The Ivory Child
- First edition (UK)
- Author: H. Rider Haggard
- Cover artist: A. C. Michael
- Language: English
- Series: Allan Quatermain
- Publisher: Cassell (UK) Longmans Green (US)
- Publication date: 1916
- Publication place: United Kingdom
- Preceded by: The Treasure of the Lake
- Followed by: Finished

= The Ivory Child =

1916 novel by H. Rider Haggard

The Ivory Child is a novel by H. Rider Haggard featuring Allan Quatermain. It is the eighth Quatermain novel, and the twelfth Quatermain story overall.

==Plot==
While Quatermain visits Lord Ragnall, two foreigners come asking for Macumazana—that is, asking for Allan Quatermain by the name he used among the Africans. The two visitors are Harut and Marut, priests and doctors of the White Kendah People and they have come to ask Allan Quatermain for his help. The White Kendah People are at war with the Black Kendah People who have an evil spirit for a god. And that spirit of the god resides in the largest elephant they have ever seen, an elephant that no man can kill—save Allan Quatermain.

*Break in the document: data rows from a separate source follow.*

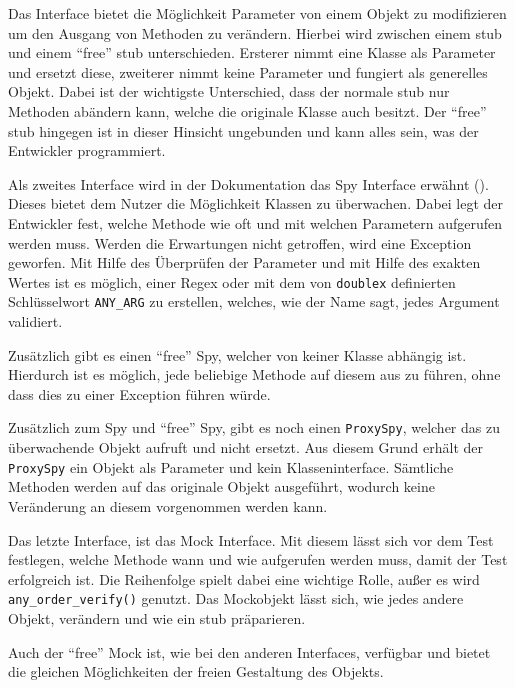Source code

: Das Interface bietet die Möglichkeit Parameter von einem Objekt zu modifizieren
um den Ausgang von Methoden zu verändern. Hierbei wird zwischen einem \Gls{stub}
und einem "`free"' \Gls{stub} unterschieden. Ersterer nimmt eine Klasse als
Parameter und ersetzt diese, zweiterer nimmt keine Parameter und fungiert als
generelles Objekt. Dabei ist der wichtigste Unterschied, dass der normale
\Gls{stub} nur Methoden abändern kann, welche die originale Klasse auch 
besitzt. Der "`free"' \Gls{stub} hingegen ist in dieser Hinsicht ungebunden und 
kann alles sein, was der Entwickler programmiert.
\newline

Als zweites Interface wird in der Dokumentation das Spy Interface erwähnt
(\cite{doublex:docs:1.8.1}). Dieses bietet dem Nutzer die Möglichkeit Klassen zu
überwachen. Dabei legt der Entwickler fest, welche Methode wie oft und mit
welchen Parametern aufgerufen werden muss. Werden die Erwartungen nicht
getroffen, wird eine Exception geworfen. Mit Hilfe des Überprüfen der Parameter 
und mit Hilfe des exakten Wertes ist es möglich, einer Regex oder mit dem von
\lstinline{doublex} definierten Schlüsselwort \lstinline{ANY_ARG} zu erstellen, 
welches, wie der Name sagt, jedes Argument validiert.

Zusätzlich gibt es einen "`free"' Spy, welcher von keiner
Klasse abhängig ist. Hierdurch ist es möglich, jede beliebige Methode auf
diesem aus zu führen, ohne dass dies zu einer Exception führen würde.
\newline

Zusätzlich zum Spy und "`free"' Spy, gibt es noch einen \lstinline{ProxySpy},
welcher das zu überwachende Objekt aufruft und nicht ersetzt. Aus diesem Grund
erhält der \lstinline{ProxySpy} ein Objekt als Parameter und kein
Klasseninterface. Sämtliche Methoden werden auf das originale Objekt ausgeführt,
wodurch keine Veränderung an diesem vorgenommen werden kann.
\newline

Das letzte Interface, ist das Mock Interface. Mit diesem lässt sich vor dem Test
festlegen, welche Methode wann und wie aufgerufen werden muss, damit der Test
erfolgreich ist. Die Reihenfolge spielt dabei eine wichtige Rolle, außer es wird
\lstinline{any_order_verify()} genutzt. Das Mockobjekt lässt sich, wie
jedes andere Objekt, verändern und wie ein \Gls{stub} präparieren.

Auch der "`free"' Mock ist, wie bei den anderen Interfaces, verfügbar und bietet
die gleichen Möglichkeiten der freien Gestaltung des Objekts.
\newline

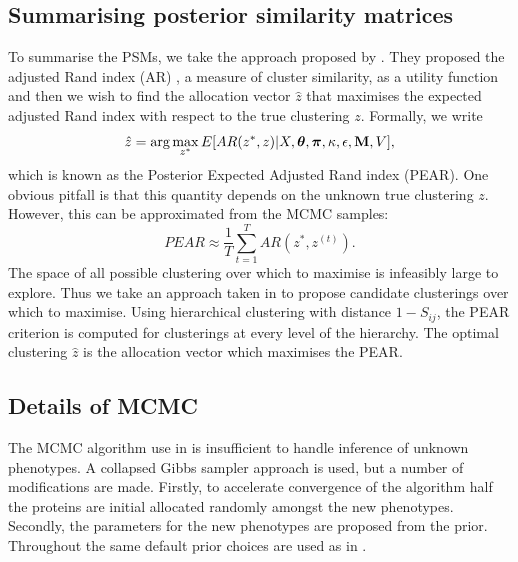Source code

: \documentclass[12pt,english]{article}
\begin{document}
\subsection{Summarising posterior similarity matrices}
To summarise the PSMs, we take the approach proposed by \cite{fritsch::2009}. They proposed the adjusted Rand index (AR) \citep{rand::1971, Hubert::1985}, a measure of cluster similarity, as a utility function and then we wish to find the allocation vector $\hat{z}$ that maximises the expected adjusted Rand index with respect to the true clustering $z$. Formally, we write
\begin{equation}
\hat{z} = \arg \max_{z^*} E[AR(z^*, z)|X, \boldsymbol{\theta}, \boldsymbol{\pi} , \kappa, \epsilon, {\bf M}, V],
\end{equation}
which is known as the Posterior Expected Adjusted Rand index (PEAR). One obvious pitfall is that this quantity depends on the unknown true clustering $z$. However, this can be approximated from the MCMC samples:
\begin{equation}
PEAR \approx \frac{1}{T} \sum_{t = 1}^{T}AR(z^*, z^{(t)}).
\end{equation}
The space of all possible clustering over which to maximise is infeasibly large to explore. Thus we take an approach taken in \cite{fritsch::2009} to propose candidate clusterings over which to maximise. Using hierarchical clustering with distance $1 - S_{ij}$, the PEAR criterion is computed for clusterings at every level of the hierarchy. The optimal clustering $\hat{z}$ is the allocation vector which maximises the PEAR.
\subsection{Details of MCMC}
The MCMC algorithm use in \cite{Crook:2018} is insufficient to handle inference of unknown phenotypes. A collapsed Gibbs sampler approach is used, but a number of modifications are made. Firstly, to accelerate convergence of the algorithm half the proteins are initial allocated randomly amongst the new phenotypes. Secondly, the parameters for the new phenotypes are proposed from the prior. Throughout the same default prior choices are used as in \cite{Crook:2018}.
\end{document}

And now our intrepid hero must return to Africa and destroy this evil spirit before it kills every one of the White Kendah People.

==Themes==
The novel is the first in which Haggard deals with the theme of a person who loses his memory after a shocking event and then recovers it after a similar event.

==Reception==
E. F. Bleiler stated that although The Ivory Child had a similar plot to other Haggard novels, "the incidents are well-handled and the power of Fate is well indicated."

==Influence==
The Ivory Child is perhaps the earliest example of the idea of the elephant graveyard being used in fiction.